Continuing our coverage of bills making their way through the California legislative session, today we’re highlighting some bills that we like. A group will probably be heard first at the Assembly Transportation Committee this Monday, April 11.
Firstly, the state budget is undergoing its usual complicated negotiation process. It is made more complex because a big chunk of money from the Greenhouse Gas Reduction Fund (GGRF), which was supposed to be allocated last year, has been held hostage by legislative inaction. Therefore this special fund, supplied by the state’s cap-and-trade system wherein polluters pay for the privilege of polluting, is growing ever larger and is looking especially juicy and delicious to all kinds of constituents. By law, it must be used to reduce greenhouse gas emissions, although some people play fast and loose with what that means.
Active transportation advocates argue that biking and walking infrastructure spending is a logical expense for the GGRF. They want legislators to increase allocations to the Active Transportation Program (ATP).
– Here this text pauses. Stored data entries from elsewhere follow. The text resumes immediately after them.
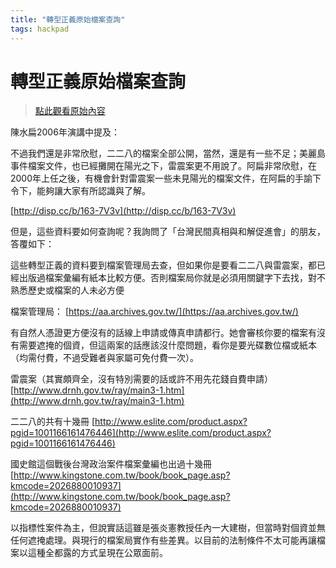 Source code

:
 ```yaml
---
title: "轉型正義原始檔案查詢"
tags: hackpad
---
```


# 轉型正義原始檔案查詢

> [點此觀看原始內容](https://g0v.hackpad.tw/OnEKG57Kz6W)


陳水扁2006年演講中提及：

不過我們還是非常欣慰，二二八的檔案全部公開，當然，還是有一些不足；美麗島事件檔案文件，也已經攤開在陽光之下，雷震案更不用說了。阿扁非常欣慰，在2000年上任之後，有機會針對雷震案一些未見陽光的檔案文件，在阿扁的手諭下令下，能夠讓大家有所認識與了解。

[http://disp.cc/b/163-7V3v](http://disp.cc/b/163-7V3v)

但是，這些資料要如何查詢呢？我詢問了「台灣民間真相與和解促進會」的朋友，答覆如下：

這些轉型正義的資料要到檔案管理局去查，但如果你是要看二二八與雷震案，都已經出版過檔案彙編有紙本比較方便。否則檔案局你就是必須用關鍵字下去找，對不熟悉歷史或檔案的人未必方便

檔案管理局：
[https://aa.archives.gov.tw/](https://aa.archives.gov.tw/)

有自然人憑證更方便沒有的話線上申請或傳真申請都行。她會審核你要的檔案有沒有需要遮掩的個資，但這兩案的話應該沒什麼問題，看你是要光碟數位檔或紙本（均需付費，不過受難者與家屬可免付費一次）。

雷震案（其實頗齊全，沒有特別需要的話或許不用先花錢自費申請）
[http://www.drnh.gov.tw/ray/main3-1.htm](http://www.drnh.gov.tw/ray/main3-1.htm)

二二八的共有十幾冊
[http://www.eslite.com/product.aspx?pgid=1001166161476446](http://www.eslite.com/product.aspx?pgid=1001166161476446)

國史館這個戰後台灣政治案件檔案彙編也出過十幾冊[http://www.kingstone.com.tw/book/book_page.asp?kmcode=2026880010937](http://www.kingstone.com.tw/book/book_page.asp?kmcode=2026880010937)

以指標性案件為主，但說實話這雖是張炎憲教授任內一大建樹，但當時對個資並無任何遮掩處理。與現行的檔案局實作有些差異。以目前的法制條件不太可能再讓檔案以這種全都露的方式呈現在公眾面前。

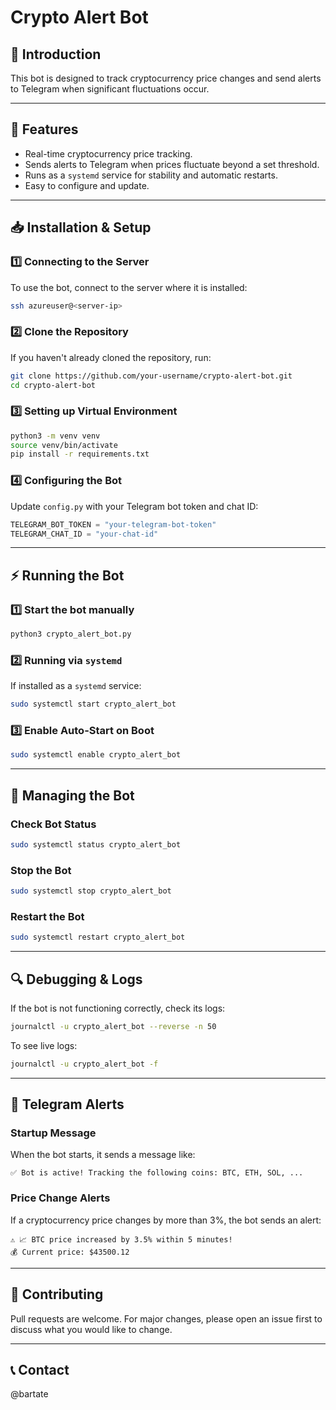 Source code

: # Crypto Alert Bot

## 📌 Introduction
This bot is designed to track cryptocurrency price changes and send alerts to Telegram when significant fluctuations occur.

---

## 🚀 Features
- Real-time cryptocurrency price tracking.
- Sends alerts to Telegram when prices fluctuate beyond a set threshold.
- Runs as a `systemd` service for stability and automatic restarts.
- Easy to configure and update.

---

## 📥 Installation & Setup

### **1️⃣ Connecting to the Server**
To use the bot, connect to the server where it is installed:
```bash
ssh azureuser@<server-ip>
```

### **2️⃣ Clone the Repository**
If you haven't already cloned the repository, run:
```bash
git clone https://github.com/your-username/crypto-alert-bot.git
cd crypto-alert-bot
```

### **3️⃣ Setting up Virtual Environment**
```bash
python3 -m venv venv
source venv/bin/activate
pip install -r requirements.txt
```

### **4️⃣ Configuring the Bot**
Update `config.py` with your Telegram bot token and chat ID:
```python
TELEGRAM_BOT_TOKEN = "your-telegram-bot-token"
TELEGRAM_CHAT_ID = "your-chat-id"
```

---

## ⚡ Running the Bot

### **1️⃣ Start the bot manually**
```bash
python3 crypto_alert_bot.py
```

### **2️⃣ Running via `systemd`**
If installed as a `systemd` service:
```bash
sudo systemctl start crypto_alert_bot
```

### **3️⃣ Enable Auto-Start on Boot**
```bash
sudo systemctl enable crypto_alert_bot
```

---

## 🔧 Managing the Bot

### **Check Bot Status**
```bash
sudo systemctl status crypto_alert_bot
```

### **Stop the Bot**
```bash
sudo systemctl stop crypto_alert_bot
```

### **Restart the Bot**
```bash
sudo systemctl restart crypto_alert_bot
```

---

## 🔍 Debugging & Logs
If the bot is not functioning correctly, check its logs:
```bash
journalctl -u crypto_alert_bot --reverse -n 50
```
To see live logs:
```bash
journalctl -u crypto_alert_bot -f
```

---

## 📡 Telegram Alerts

### **Startup Message**
When the bot starts, it sends a message like:
```
✅ Bot is active! Tracking the following coins: BTC, ETH, SOL, ...
```

### **Price Change Alerts**
If a cryptocurrency price changes by more than 3%, the bot sends an alert:
```
⚠️ 📈 BTC price increased by 3.5% within 5 minutes!
💰 Current price: $43500.12
```

---

## 🤝 Contributing
Pull requests are welcome. For major changes, please open an issue first to discuss what you would like to change.

---

## 📞 Contact
@bartate


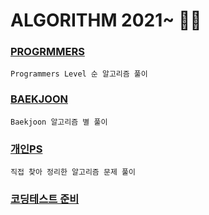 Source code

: # ALGORITHM 2021~ 👩‍💻

### [PROGRMMERS][1link]

[1link]:https://github.com/kimhyeyun/Alogrithm/tree/main/PROGRAMMERS
``` 
Programmers Level 순 알고리즘 풀이
```

### [BAEKJOON](https://github.com/kimhyeyun/Alogrithm/tree/main/BAEKJOON)
```
Baekjoon 알고리즘 별 풀이
```

### [개인PS](https://github.com/kimhyeyun/Alogrithm/tree/main/개인PS)
```
직접 찾아 정리한 알고리즘 문제 풀이
```

### [코딩테스트 준비](https://github.com/kimhyeyun/Alogrithm/tree/main/코딩테스트준비)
The governor has instead proposed creating what he calls a “Low-Carbon Roads” program, but it’s unclear what that is exactly—and it’s really not clear why it’s necessary to create a new program when the Active Transportation Program is already in place—and underfunded.
A bill from Assemblyman Richard Bloom (D-Santa Monica) looks at how the ATP spends its money. Currently most of the ATP goes for infrastructure, which makes sense as the state’s historic focus on building for cars has put other travel modes at a disadvantage. But while building stuff—bike lanes, better sidewalks, bus stops, and the like—to encourage biking and walking is crucial, it’s just as important that those projects get planned in the right way. It’s hard for low-income areas to put together strong plans that have community support on tight budgets and there currently isn’t a lot of support for planning in the ATP. The same goes for education and encouragement programs, considered “soft” and not as visible as paths and lanes, but equally crucial if the state wants to shift people out of cars. Bloom’s bill, A.B. 2796, would ensure that a percentage of ATP funds go for planning and programming in disadvantaged communities.